A recent commercial by a major fund company was marketing the easy approach to investing by using their target funds. The commercial starts off with a couple trying to explain their approach to investing as they approach retirement. The wife looks at the husband and says, “You tell them.”
The commercial makes both out to be very clueless about their investments as the husband declares, ”Well they move the money around at the right times for retirement…I don’t know, I just let the company take care of it.”
Welcome to the world of easy investing as marketed by the mutual fund industry. These target funds were designed for you not to think. You are instructed to figure out when you are going to retire and pick the fund that is closes to your retirement date. For example, if you were retiring in 2020, you would pick the 2020 target funds. If you were retiring in 2035, you would pick the 2035 target fund.

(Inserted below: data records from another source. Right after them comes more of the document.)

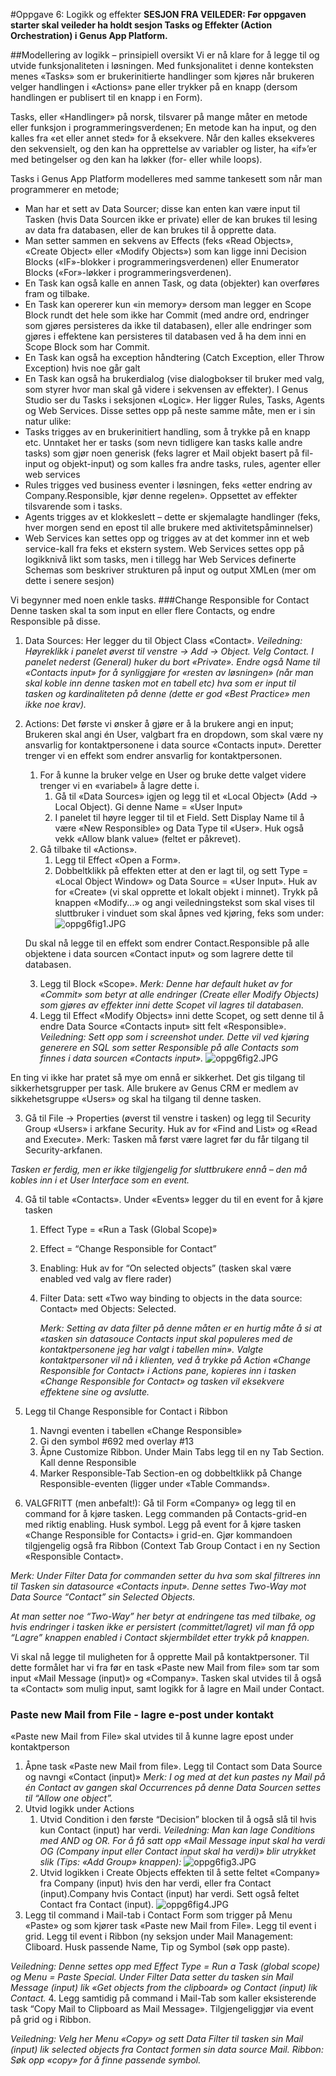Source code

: #Oppgave 6: Logikk og effekter
**SESJON FRA VEILEDER: Før oppgaven starter skal veileder ha holdt sesjon Tasks og Effekter (Action Orchestration) i Genus App Platform.**

##Modellering av logikk – prinsipiell oversikt
Vi er nå klare for å legge til og utvide funksjonaliteten i løsningen. Med funksjonalitet i denne konteksten menes «Tasks» som er brukerinitierte handlinger som kjøres når brukeren velger handlingen i «Actions» pane eller trykker på en knapp (dersom handlingen er publisert til en knapp i en Form).

Tasks, eller «Handlinger» på norsk, tilsvarer på mange måter en metode eller funksjon i programmeringsverdenen; En metode kan ha input, og den kalles fra «et eller annet sted» for å eksekvere. Når den kalles eksekveres den sekvensielt, og den kan ha opprettelse av variabler og lister, ha «if»’er med betingelser og den kan ha løkker (for- eller while loops).

Tasks i Genus App Platform modelleres med samme tankesett som når man programmerer en metode; 
-	Man har et sett av Data Sourcer;  disse kan enten kan være input til Tasken (hvis Data Sourcen ikke er private) eller de kan brukes til lesing av data fra databasen, eller de kan brukes til å opprette data. 
-	Man setter sammen en sekvens av Effects (feks «Read Objects», «Create Object» eller «Modify Objects») som kan ligge inni Decision Blocks («IF»-blokker i programmeringsverdenen) eller Enumerator Blocks («For»-løkker i programmeringsverdenen).
-	En Task kan også kalle en annen Task, og data (objekter) kan overføres fram og tilbake.
-	En Task kan opererer kun «in memory» dersom man legger en Scope Block rundt det hele som ikke har Commit (med andre ord, endringer som gjøres persisteres da ikke til databasen), eller alle endringer som gjøres i effektene kan persisteres til databasen ved å ha dem inni en Scope Block som har Commit.
-	En Task kan også ha exception håndtering (Catch Exception, eller Throw Exception) hvis noe går galt
-	En Task kan også ha brukerdialog (vise dialogbokser til bruker med valg, som styrer hvor man skal gå videre i sekvensen av effekter).
I Genus Studio ser du Tasks i seksjonen «Logic». Her ligger Rules, Tasks, Agents og Web Services. Disse settes opp på neste samme måte, men er i sin natur ulike: 
-	Tasks trigges av en brukerinitiert handling, som å trykke på en knapp etc. Unntaket her er tasks (som nevn tidligere kan tasks kalle andre tasks) som gjør noen generisk (feks lagrer et Mail objekt basert på fil-input og objekt-input) og som kalles fra andre tasks, rules, agenter eller web services
-	Rules trigges ved business eventer i løsningen, feks «etter endring av Company.Responsible, kjør denne regelen». Oppsettet av effekter tilsvarende som i tasks.
-	Agents trigges av et klokkeslett – dette er skjemalagte handlinger (feks, hver morgen send en epost til alle brukere med aktivitetspåminnelser)
-	Web Services kan settes opp og trigges av at det kommer inn et web service-kall fra feks et ekstern system. Web Services settes opp på logikknivå likt som tasks, men i tillegg har Web Services definerte Schemas som beskriver strukturen på input og output XMLen (mer om dette i senere sesjon)


Vi begynner med noen enkle tasks.
###Change Responsible for Contact
Denne tasken skal ta som input en eller flere Contacts, og endre Responsible på disse.
1. Data Sources: Her legger du til Object Class «Contact».
   *Veiledning: Høyreklikk i panelet øverst til venstre -> Add -> Object. Velg Contact. I panelet nederst (General) huker du bort «Private». Endre også Name til «Contacts input» for å synliggjøre for «resten av løsningen» (når man skal koble inn denne tasken mot en tabell etc) hva som er input til tasken og kardinaliteten på denne (dette er god «Best Practice» men ikke noe krav).* 
2. Actions: Det første vi ønsker å gjøre er å la brukere angi en input; Brukeren skal angi én User, valgbart fra en dropdown, som skal være ny ansvarlig for kontaktpersonene i data source «Contacts input». Deretter trenger vi en effekt som endrer ansvarlig for kontaktpersonen.
   1. For å kunne la bruker velge en User og bruke dette valget videre trenger vi en «variabel» å lagre dette i. 
      1. Gå til «Data Sources» igjen og legg til et «Local Object» (Add -> Local Object). Gi denne Name = «User Input»
      2. I panelet til høyre legger til til et Field. Sett Display Name til å være «New Responsible» og Data Type til «User». Huk også vekk «Allow blank value» (feltet er påkrevet).
   2. Gå tilbake til «Actions». 
      1. Legg til Effect «Open a Form». 
      2. Dobbeltklikk på effekten etter at den er lagt til, og sett Type = «Local Object Window» og Data Source = «User Input». Huk av for «Create» (vi skal opprette et lokalt objekt i minnet). Trykk på knappen «Modify...» og angi veiledningstekst som skal vises til sluttbruker i vinduet som skal åpnes ved kjøring, feks som under:
      ![oppg6fig1.JPG](media/oppg6fig1.JPG)
 
   Du skal nå legge til en effekt som endrer Contact.Responsible på alle objektene i data sourcen «Contact input» og som lagrere dette til databasen.

   3. Legg til Block «Scope».
      *Merk: Denne har default huket av for «Commit» som betyr at alle endringer (Create eller Modify Objects) som gjøres av effekter inni dette Scopet vil lagres til databasen.*
   4. Legg til Effect «Modify Objects» inni dette Scopet, og sett denne til å endre Data Source «Contacts input» sitt felt «Responsible».
  *Veiledning: Sett opp som i screenshot under. Dette vil ved kjøring generere en SQL som setter Responsible på alle Contacts som finnes i data sourcen «Contacts input».*
     ![oppg6fig2.JPG](media/oppg6fig2.JPG)
 
En ting vi ikke har pratet så mye om ennå er sikkerhet. Det gis tilgang til sikkerhetsgrupper per task. Alle brukere av Genus CRM er medlem av sikkehetsgruppe «Users» og skal ha tilgang til denne tasken. 

3. Gå til File -> Properties (øverst til venstre i tasken) og legg til Security Group «Users» i arkfane Security. Huk av for «Find and List» og «Read and Execute». Merk: Tasken må først være lagret før du får tilgang til Security-arkfanen.

*Tasken er ferdig, men er ikke tilgjengelig for sluttbrukere ennå – den må kobles inn i et User Interface som en event.*

4. Gå til table «Contacts». Under «Events» legger du til en event for å kjøre tasken
   1. Effect Type = «Run a Task (Global Scope)»
   2. Effect = “Change Responsible for Contact”
   3. Enabling: Huk av for “On selected objects” (tasken skal være enabled ved valg av flere rader)
   4. Filter Data: sett «Two way binding to objects in the data source: Contact» med Objects: Selected.

      *Merk: Setting av data filter på denne måten er en hurtig måte å si at «tasken sin datasouce Contacts input skal populeres med de kontaktpersonene jeg har valgt i tabellen min». Valgte kontaktpersoner vil nå i klienten, ved å trykke på Action «Change Responsible for Contact» i Actions pane, kopieres inn i tasken «Change Responsible for Contact» og tasken vil eksekvere effektene sine og avslutte.*
5. Legg til Change Responsible for Contact i Ribbon
   1. Navngi eventen i tabellen «Change Responsible»
   2. Gi den symbol #692 med overlay #13
   3. Åpne Customize Ribbon. Under Main Tabs legg til en ny Tab Section. Kall denne Responsible
   4. Marker Responsible-Tab Section-en og dobbeltklikk på Change Responsible-eventen (ligger under «Table Commands».

6. VALGFRITT (men anbefalt!): Gå til Form «Company» og legg til en command for å kjøre tasken. Legg commanden på Contacts-grid-en med riktig enabling. Husk symbol. Legg på event for å kjøre tasken «Change Responsible for Contacts» i grid-en. Gjør kommandoen tilgjengelig også fra Ribbon (Context Tab Group Contact i en ny Section «Responsible Contact».

*Merk: Under Filter Data for commanden setter du hva som skal filtreres inn til Tasken sin datasource «Contacts input». Denne settes Two-Way mot Data Source “Contact” sin Selected Objects.*
  
*At man setter noe “Two-Way” her betyr at endringene tas med tilbake, og hvis endringer i tasken ikke er persistert (committet/lagret) vil man få opp “Lagre” knappen enabled i Contact skjermbildet etter trykk på knappen.*

 
Vi skal nå legge til muligheten for å opprette Mail på kontaktpersoner. Til dette formålet har vi fra før en task «Paste new Mail from file» som tar som input «Mail Message (input)» og «Company». Tasken skal utvides til å også ta «Contact» som mulig input, samt logikk for å lagre en Mail under Contact.

### Paste new Mail from File - lagre e-post under kontakt
«Paste new Mail from File» skal utvides til å kunne lagre epost under kontaktperson
1. Åpne task «Paste new Mail from file». Legg til Contact som Data Source og navngi «Contact (input)»
   *Merk: I og med at det kun pastes ny Mail på én Contact av gangen skal Occurrences på denne Data Sourcen settes til “Allow one object”.*
2. Utvid logikk under Actions
   1. Utvid Condition i den første “Decision” blocken til å også slå til hvis kun Contact (input) har verdi.
   *Veiledning: Man kan lage Conditions med AND og OR. For å få satt opp «Mail Message input skal ha verdi OG (Company input eller Contact input skal ha verdi)» blir utrykket slik (Tips: «Add Group» knappen):*
   ![oppg6fig3.JPG](media/oppg6fig3.JPG)
   2. Utvid logikken i Create Objects effekten til å sette feltet «Company» fra Company (input) hvis den har verdi, eller fra Contact (input).Company hvis Contact (input) har verdi. Sett også feltet Contact fra Contact (input).
   ![oppg6fig4.JPG](media/oppg6fig4.JPG)
3. Legg til command i Mail-tab i Contact Form som trigger på Menu «Paste» og som kjører task «Paste new Mail from File». Legg til event i grid. Legg til event i Ribbon (ny seksjon under Mail Management: Cliboard. Husk passende Name, Tip og Symbol (søk opp paste).

*Veiledning:  Denne settes opp med Effect Type = Run a Task (global scope) og Menu = Paste Special. Under Filter Data setter du tasken sin Mail Message (input) lik «Get objects from the clipboard» og Contact (input) lik Contact.*
4. Legg samtidig på command i Mail-Tab som kaller eksisterende task “Copy Mail to Clipboard as Mail Message». Tilgjengeliggjør via event på grid og i Ribbon.

*Veiledning: Velg her Menu «Copy» og sett Data Filter til tasken sin Mail (input) lik selected objects fra Contact formen sin data source Mail. Ribbon: Søk opp «copy» for å finne passende symbol.*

The whole idea is that the fund is intended to change risk levels as you get closer to your retirement. However, are these funds making the appropriate changes?
According to a Chicago-based Morningstar Inc. analysis of the 25 largest target date funds, some had between 20% and 30% of total assets invested in mortgage bonds and/or financial stocks. These are some of the riskiest investments you can own. So, can you imagine retiring in 2010 and taking some substantial unintended risk in your portfolio?
One 2010 target fund is -11% year to date. This fund has a 67% stake in stocks. So someone retiring in less than 2 years has a 67% stock exposure while in this fund. The fund brochure says it is designed for investors in their 60’s about to approach retirement.
How about a 2005 target fund? This is for someone already invested. One very popular fund from a large fund company is -8% year to date. That is for someone already in retirement.
Here is the bottom line when it comes to investing.
First, you can never go on autopilot as the mutual fund industry would like you to think. You need a system that will help you establish what is acceptable and what is not when it comes to your investment returns. For instance, there could be as much as a 10% difference between one of the worst target date funds and the best.
Second, if you are going to have a buy and hold type portfolio, you need a great deal more diversification than a target or lifestyle fund will provide.
Third, when investing in anything that is earmarked conservative, take a great deal of time investigating what it is that makes that fund conservative. There are too many examples of conservative funds that have lost a great deal of money.